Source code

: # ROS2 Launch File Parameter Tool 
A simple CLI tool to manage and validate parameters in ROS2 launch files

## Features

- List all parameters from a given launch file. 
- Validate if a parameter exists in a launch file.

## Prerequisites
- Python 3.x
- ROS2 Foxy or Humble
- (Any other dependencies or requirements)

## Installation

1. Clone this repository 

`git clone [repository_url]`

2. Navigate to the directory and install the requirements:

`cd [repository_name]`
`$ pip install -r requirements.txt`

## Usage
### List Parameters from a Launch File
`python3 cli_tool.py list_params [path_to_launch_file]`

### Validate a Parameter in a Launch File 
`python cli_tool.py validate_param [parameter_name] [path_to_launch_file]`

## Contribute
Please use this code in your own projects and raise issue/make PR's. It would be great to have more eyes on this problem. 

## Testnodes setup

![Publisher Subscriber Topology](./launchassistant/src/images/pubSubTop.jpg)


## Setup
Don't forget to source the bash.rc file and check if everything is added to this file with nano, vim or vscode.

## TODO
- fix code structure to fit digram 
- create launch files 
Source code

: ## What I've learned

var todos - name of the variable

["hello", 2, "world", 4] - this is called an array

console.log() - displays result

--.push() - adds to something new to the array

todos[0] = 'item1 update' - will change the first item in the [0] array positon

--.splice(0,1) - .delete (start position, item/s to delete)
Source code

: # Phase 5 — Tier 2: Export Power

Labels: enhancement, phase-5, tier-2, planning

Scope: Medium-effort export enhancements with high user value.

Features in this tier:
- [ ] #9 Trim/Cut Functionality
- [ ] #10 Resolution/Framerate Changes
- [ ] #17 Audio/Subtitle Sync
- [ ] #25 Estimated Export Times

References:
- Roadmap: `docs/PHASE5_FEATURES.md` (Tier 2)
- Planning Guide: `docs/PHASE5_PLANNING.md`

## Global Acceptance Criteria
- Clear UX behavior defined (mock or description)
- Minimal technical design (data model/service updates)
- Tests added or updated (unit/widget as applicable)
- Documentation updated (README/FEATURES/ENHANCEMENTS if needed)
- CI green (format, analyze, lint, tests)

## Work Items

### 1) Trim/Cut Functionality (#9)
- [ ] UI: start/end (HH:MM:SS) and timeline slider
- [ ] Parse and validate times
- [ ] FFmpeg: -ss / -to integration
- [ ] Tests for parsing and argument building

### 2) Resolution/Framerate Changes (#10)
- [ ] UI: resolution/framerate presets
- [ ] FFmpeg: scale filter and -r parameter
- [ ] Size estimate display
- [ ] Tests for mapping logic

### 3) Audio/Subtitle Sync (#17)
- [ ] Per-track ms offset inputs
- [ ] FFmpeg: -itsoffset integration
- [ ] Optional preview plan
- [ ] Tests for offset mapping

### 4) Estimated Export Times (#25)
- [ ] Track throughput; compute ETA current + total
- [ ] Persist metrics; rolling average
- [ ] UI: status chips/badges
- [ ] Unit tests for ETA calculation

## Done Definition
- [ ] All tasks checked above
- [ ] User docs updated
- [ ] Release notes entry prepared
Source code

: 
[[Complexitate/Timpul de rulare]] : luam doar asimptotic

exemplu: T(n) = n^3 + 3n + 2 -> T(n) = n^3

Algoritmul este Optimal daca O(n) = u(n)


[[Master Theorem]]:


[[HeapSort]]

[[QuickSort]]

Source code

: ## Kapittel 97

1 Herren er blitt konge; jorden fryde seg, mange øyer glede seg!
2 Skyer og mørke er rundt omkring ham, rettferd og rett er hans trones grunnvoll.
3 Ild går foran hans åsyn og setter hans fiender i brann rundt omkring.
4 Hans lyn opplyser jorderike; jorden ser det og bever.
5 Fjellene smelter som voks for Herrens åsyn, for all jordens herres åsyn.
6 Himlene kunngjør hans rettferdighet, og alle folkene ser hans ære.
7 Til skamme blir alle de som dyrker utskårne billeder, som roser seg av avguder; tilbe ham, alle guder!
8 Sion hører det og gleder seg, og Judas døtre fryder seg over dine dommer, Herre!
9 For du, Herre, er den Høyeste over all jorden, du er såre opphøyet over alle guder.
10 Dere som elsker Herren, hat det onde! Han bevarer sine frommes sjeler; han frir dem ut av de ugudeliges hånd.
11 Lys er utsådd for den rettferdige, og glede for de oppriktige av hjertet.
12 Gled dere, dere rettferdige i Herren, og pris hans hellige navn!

# Work task
Start with the line above that contains "- fix code structure to fit digram" and stop after the line that contains "## Global Acceptance Criteria". Output those lines exactly, and only those.

# Solution for this task
- fix code structure to fit digram 
- create launch files 
Source code

: ## What I've learned

var todos - name of the variable

["hello", 2, "world", 4] - this is called an array

console.log() - displays result

--.push() - adds to something new to the array

todos[0] = 'item1 update' - will change the first item in the [0] array positon

--.splice(0,1) - .delete (start position, item/s to delete)
Source code

: # Phase 5 — Tier 2: Export Power

Labels: enhancement, phase-5, tier-2, planning

Scope: Medium-effort export enhancements with high user value.

Features in this tier:
- [ ] #9 Trim/Cut Functionality
- [ ] #10 Resolution/Framerate Changes
- [ ] #17 Audio/Subtitle Sync
- [ ] #25 Estimated Export Times

References:
- Roadmap: `docs/PHASE5_FEATURES.md` (Tier 2)
- Planning Guide: `docs/PHASE5_PLANNING.md`

## Global Acceptance Criteria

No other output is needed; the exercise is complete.